A bill to expand the number of workers in Maine who receive overtime pay was approved by the Legislature this week in an action meant to correspond with a proposed rule put forward by the federal government. 

LD 513, sponsored by Sen. Mike Tipping (D-Penobscot), would adjust the amount an employee has to make to be exempt from overtime pay to $55,068 a year or the annual rate stipulated by the federal Fair Labor Standards Act, whichever is higher. 

The bill is meant to largely match a rule proposed last year by the U.S. Department of Labor. Under that federal proposal, most salaried workers earning less than $55,068 would receive overtime — extending that labor standard to 3.6 million additional employees around the country. The federal government is expected to finalize the proposed rule sometime this month

The Maine Senate voted 21-13 in favor of LD 513 on Tuesday, with Democrats mostly supporting the measure and Republicans mostly opposing it. The Maine House of Representatives then voted 76-67 on Wednesday in support of the bill. 

Currently, an employee in Maine can be exempt from overtime pay if they are paid on a salary basis; perform primarily executive, administrative or professional duties; and make more than $42,450.20 a year. 

The new overtime threshold in Maine would begin Jan. 1, 2025, and would be adjusted annually based on weekly earnings data published by the U.S. Department of Labor. That would differ slightly from the proposed federal rule, which would update the overtime salary threshold every three years. 

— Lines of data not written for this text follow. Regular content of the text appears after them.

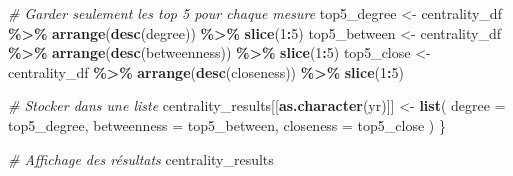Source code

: \documentclass[
]{article}
\newenvironment{Shaded}{\begin{snugshade}}{\end{snugshade}}
\newcommand{\AttributeTok}[1]{\textcolor[rgb]{0.13,0.29,0.53}{#1}}
\newcommand{\CommentTok}[1]{\textcolor[rgb]{0.56,0.35,0.01}{\textit{#1}}}
\newcommand{\DecValTok}[1]{\textcolor[rgb]{0.00,0.00,0.81}{#1}}
\newcommand{\FunctionTok}[1]{\textcolor[rgb]{0.13,0.29,0.53}{\textbf{#1}}}
\newcommand{\NormalTok}[1]{#1}
\newcommand{\OtherTok}[1]{\textcolor[rgb]{0.56,0.35,0.01}{#1}}
\newcommand{\SpecialCharTok}[1]{\textcolor[rgb]{0.81,0.36,0.00}{\textbf{#1}}}
\begin{document}
\begin{Shaded}
\begin{Highlighting}[]
  \CommentTok{\# Garder seulement les top 5 pour chaque mesure}
\NormalTok{  top5\_degree }\OtherTok{\textless{}{-}}\NormalTok{ centrality\_df }\SpecialCharTok{\%\textgreater{}\%} \FunctionTok{arrange}\NormalTok{(}\FunctionTok{desc}\NormalTok{(degree)) }\SpecialCharTok{\%\textgreater{}\%} \FunctionTok{slice}\NormalTok{(}\DecValTok{1}\SpecialCharTok{:}\DecValTok{5}\NormalTok{)}
\NormalTok{  top5\_between }\OtherTok{\textless{}{-}}\NormalTok{ centrality\_df }\SpecialCharTok{\%\textgreater{}\%} \FunctionTok{arrange}\NormalTok{(}\FunctionTok{desc}\NormalTok{(betweenness)) }\SpecialCharTok{\%\textgreater{}\%} \FunctionTok{slice}\NormalTok{(}\DecValTok{1}\SpecialCharTok{:}\DecValTok{5}\NormalTok{)}
\NormalTok{  top5\_close }\OtherTok{\textless{}{-}}\NormalTok{ centrality\_df }\SpecialCharTok{\%\textgreater{}\%} \FunctionTok{arrange}\NormalTok{(}\FunctionTok{desc}\NormalTok{(closeness)) }\SpecialCharTok{\%\textgreater{}\%} \FunctionTok{slice}\NormalTok{(}\DecValTok{1}\SpecialCharTok{:}\DecValTok{5}\NormalTok{)}
  
  \CommentTok{\# Stocker dans une liste}
\NormalTok{  centrality\_results[[}\FunctionTok{as.character}\NormalTok{(yr)]] }\OtherTok{\textless{}{-}} \FunctionTok{list}\NormalTok{(}
    \AttributeTok{degree =}\NormalTok{ top5\_degree,}
    \AttributeTok{betweenness =}\NormalTok{ top5\_between,}
    \AttributeTok{closeness =}\NormalTok{ top5\_close}
\NormalTok{  )}
\NormalTok{\}}

\CommentTok{\# Affichage des résultats}
\NormalTok{centrality\_results}
\end{Highlighting}
\end{Shaded}
\end{document}

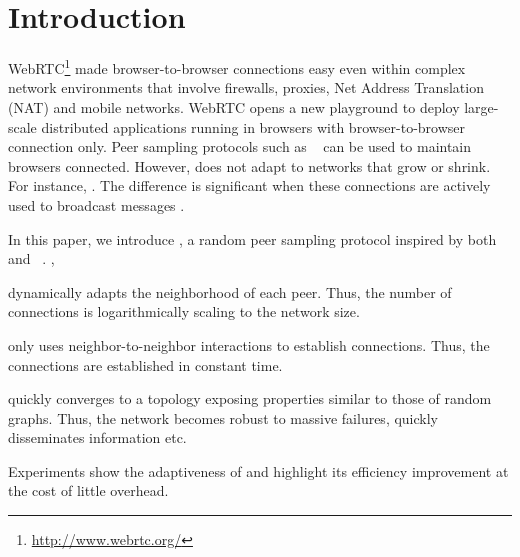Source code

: 
\section{Introduction}


WebRTC\footnote{\url{http://www.webrtc.org/}} made browser-to-browser
connections easy even within complex network environments that involve firewalls,
proxies, Net Address Translation (NAT) and mobile networks. WebRTC opens a new
playground to deploy large-scale distributed applications running in browsers
with browser-to-browser connection only. Peer sampling protocols such as
\CYCLON~\cite{voulgaris2005cyclon} can be used to maintain browsers connected.
However, \CYCLON does not adapt to networks that grow or shrink.
For instance,
. The difference is significant when
these connections are actively used to broadcast messages .

In this paper, we introduce \SPRAY, a random peer sampling protocol inspired by
both \SCAMP~\cite{ganesh2003peer}
and \CYCLON~\cite{voulgaris2005cyclon}. ,
\begin{inparaenum}[(i)]
\item \SPRAY dynamically adapts the neighborhood of each peer. Thus, the number
  of connections is logarithmically scaling to the network size.
\item \SPRAY only uses neighbor-to-neighbor interactions to establish
  connections. Thus, the connections are established in constant time.
\item \SPRAY quickly converges to a topology exposing properties similar to
  those of random graphs. Thus, the network becomes robust to massive failures,
  quickly disseminates information etc.
\item Experiments show the adaptiveness of \SPRAY and highlight its efficiency
  improvement at the cost of little overhead.
\end{inparaenum}

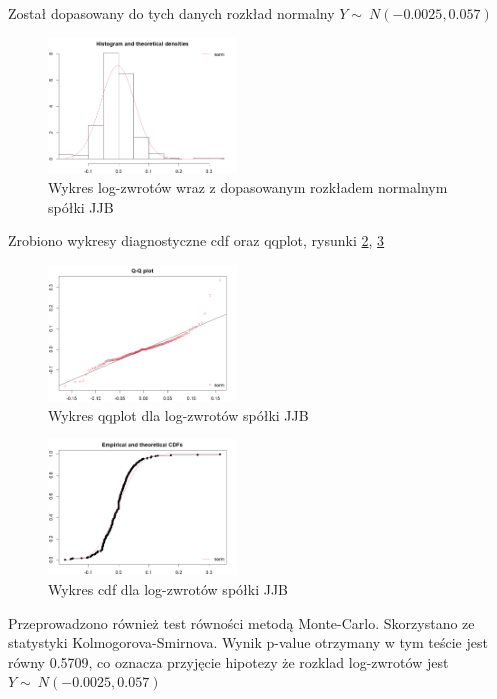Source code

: \documentclass[a4paper,11pt]{article}
\begin{document}
Został dopasowany do tych danych rozkład normalny $Y \sim\ N(-0.0025,0.057 )$
\begin{figure}[!htb]
	\centering
	\includegraphics[width=5cm]{jjb_histwykres_log.png}
	\caption{Wykres log-zwrotów wraz z dopasowanym rozkładem normalnym spółki JJB}
         \label{fig:jjb_histwykres_log}
\end{figure}

\newpage
Zrobiono wykresy diagnostyczne cdf oraz qqplot, rysunki \ref{fig:jjb_qqplot_log}, \ref{fig:jjb_cdf_log}

\begin{figure}[!htb]
	\centering
	\includegraphics[width=5cm]{jjb_qqplot_log.png}
	\caption{Wykres qqplot dla log-zwrotów spółki JJB}
         \label{fig:jjb_qqplot_log}
\end{figure}

\begin{figure}[!htb]
	\centering
	\includegraphics[width=5cm]{jjb_cdf_log.png}
	\caption{Wykres cdf dla log-zwrotów spółki JJB}
         \label{fig:jjb_cdf_log}
\end{figure}

\newpage
Przeprowadzono również test równości metodą Monte-Carlo. Skorzystano ze statystyki Kolmogorova-Smirnova. Wynik p-value otrzymany w tym teście jest równy 0.5709, co oznacza przyjęcie hipotezy że rozklad log-zwrotów jest  $Y \sim\  N(-0.0025,0.057 )$
\end{document}
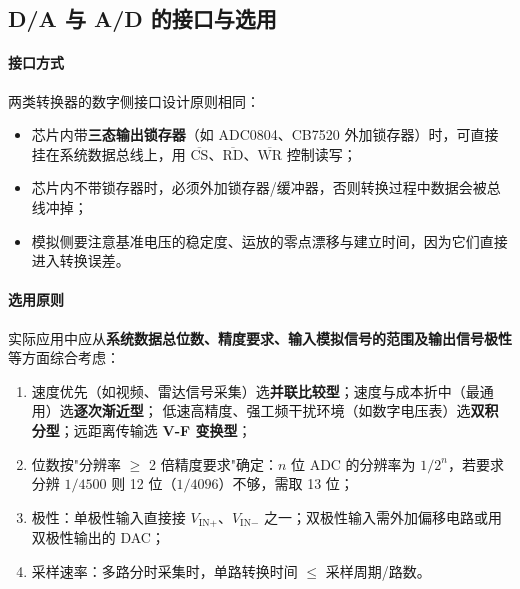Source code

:\subsection{D/A 与 A/D 的接口与选用}
\paragraph{接口方式}
两类转换器的数字侧接口设计原则相同：
\begin{itemize}
    \item 芯片内带\textbf{三态输出锁存器}（如 ADC0804、CB7520 外加锁存器）时，可直接挂在系统数据总线上，用 $\overline{\text{CS}}$、$\overline{\text{RD}}$、$\overline{\text{WR}}$ 控制读写；
    \item 芯片内不带锁存器时，必须外加锁存器/缓冲器，否则转换过程中数据会被总线冲掉；
    \item 模拟侧要注意基准电压的稳定度、运放的零点漂移与建立时间，因为它们直接进入转换误差。
\end{itemize}

\paragraph{选用原则}
实际应用中应从\textbf{系统数据总位数、精度要求、输入模拟信号的范围及输出信号极性}等方面综合考虑：
\begin{enumerate}
    \item 速度优先（如视频、雷达信号采集）选\textbf{并联比较型}；速度与成本折中（最通用）选\textbf{逐次渐近型}；
    低速高精度、强工频干扰环境（如数字电压表）选\textbf{双积分型}；远距离传输选 \textbf{V-F 变换型}；
    \item 位数按"分辨率 $\ge$ 2 倍精度要求"确定：$n$ 位 ADC 的分辨率为 $1/2^n$，若要求分辨 $1/4500$ 则 12 位（$1/4096$）不够，需取 13 位；
    \item 极性：单极性输入直接接 $V_{\text{IN}+}$、$V_{\text{IN}-}$ 之一；双极性输入需外加偏移电路或用双极性输出的 DAC；
    \item 采样速率：多路分时采集时，单路转换时间 $\le$ 采样周期/路数。
\end{enumerate}

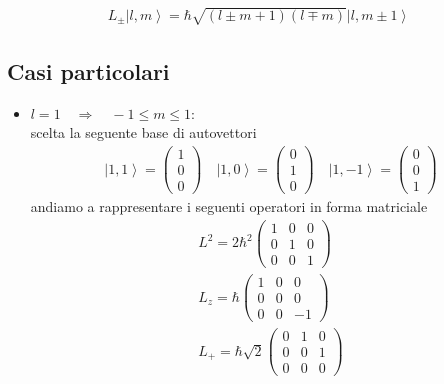\begin{equation}\begin{split}
L_\pm\left |l,m \right\rangle=\hbar \sqrt{\left(l\pm m+1\right)\left(l\mp m\right)}\left |l,m\pm 1 \right\rangle
\end{split}\end{equation}

\subsection{Casi particolari} %
\begin{itemize}
\item $l=1 \quad\Longrightarrow\quad -1\le m \le 1$:
\\
scelta la seguente base di autovettori
\begin{equation}\begin{split}
\left |1,1 \right\rangle=\left(\begin{matrix}1\\0\\0\end{matrix}\right) \quad \left |1,0 \right\rangle=\left(\begin{matrix}0\\1\\0\end{matrix}\right) \quad \left |1,-1 \right\rangle=\left(\begin{matrix}0\\0\\1\end{matrix}\right) 
\end{split}\end{equation}
andiamo a rappresentare i seguenti operatori in forma matriciale
\begin{equation}\begin{split}
L^2=2\hbar ^2 \left(\begin{matrix}1&0&0\\0&1&0\\0&0&1\end{matrix}\right) \\
L_z=\hbar \left(\begin{matrix}1&0&0\\0&0&0\\0&0&-1\end{matrix}\right) \\
L_+=\hbar \sqrt{2}\left(\begin{matrix}0&1&0\\0&0&1\\0&0&0\end{matrix}\right) \\

\end{split}
\end{equation}
\end{itemize}
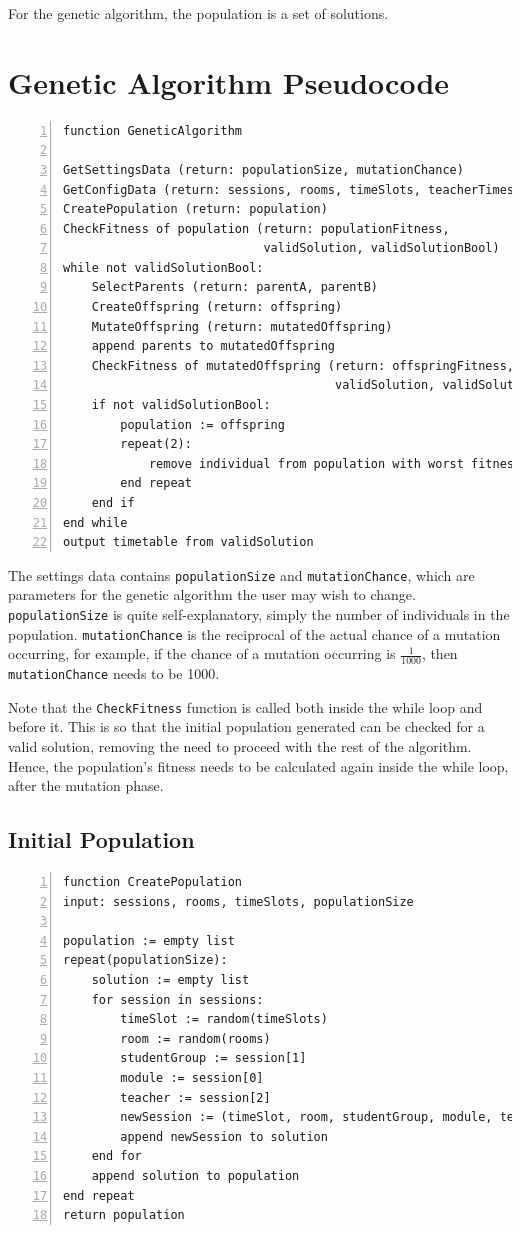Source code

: \documentclass[a4paper, 12pt]{report}
\begin{document}
For the genetic algorithm, the population is a set of solutions.

\section{Genetic Algorithm Pseudocode}

\begin{Verbatim}[numbers=left, fontsize=\footnotesize]
function GeneticAlgorithm

GetSettingsData (return: populationSize, mutationChance)
GetConfigData (return: sessions, rooms, timeSlots, teacherTimes)
CreatePopulation (return: population)
CheckFitness of population (return: populationFitness, 
                            validSolution, validSolutionBool)
while not validSolutionBool:
    SelectParents (return: parentA, parentB)
    CreateOffspring (return: offspring)
    MutateOffspring (return: mutatedOffspring)
    append parents to mutatedOffspring
    CheckFitness of mutatedOffspring (return: offspringFitness, 
                                      validSolution, validSolutionBool)
    if not validSolutionBool:
        population := offspring
        repeat(2):
            remove individual from population with worst fitness
        end repeat
    end if
end while
output timetable from validSolution
\end{Verbatim}

The settings data contains \verb|populationSize| and \verb|mutationChance|, 
which are parameters for the genetic algorithm the user may wish to change.
\verb|populationSize| is quite self-explanatory, simply the number of 
individuals in the population.
\verb|mutationChance| is the reciprocal of the actual chance of a mutation 
occurring, for example, if the chance of a mutation occurring is 
\( \frac{1}{1000} \), then \verb|mutationChance| needs to be 1000.

Note that the \verb|CheckFitness| function is called both inside the while loop
and before it.
This is so that the initial population generated can be checked for a valid 
solution, removing the need to proceed with the rest of the algorithm.
Hence, the population's fitness needs to be calculated again inside the while
loop, after the mutation phase.

\subsection{Initial Population}

\begin{Verbatim}[numbers=left, fontsize=\footnotesize]
function CreatePopulation
input: sessions, rooms, timeSlots, populationSize

population := empty list
repeat(populationSize):
    solution := empty list
    for session in sessions:
        timeSlot := random(timeSlots)
        room := random(rooms)
        studentGroup := session[1]
        module := session[0]
        teacher := session[2]
        newSession := (timeSlot, room, studentGroup, module, teacher)
        append newSession to solution
    end for
    append solution to population
end repeat
return population
\end{Verbatim}
\end{document}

Rep. Gary Drinkwater (R-Milford) spoke against the bill on Wednesday, arguing that it is “jumping ahead and guessing what the U.S. Department [of Labor] will do later this spring” and that LD 513 will “unjustifiably impose extra costs on Maine employers.” 

But Rep. Marc Malon (D-Biddeford), a supporter of the bill, cast the measure as a common-sense workers’ rights reform. 

“This bill is simple in concept and is meant to provide basic fairness to workers who work in an executive, administration or professional capacity,” he said, noting that the annual adjustments to the overtime threshold would help ensure employees continue to receive the benefits they’re entitled to moving forward. 

A previous legislative effort to conform state overtime laws to the federal level died in the Democratic-controlled Labor and Housing Committee in 2020.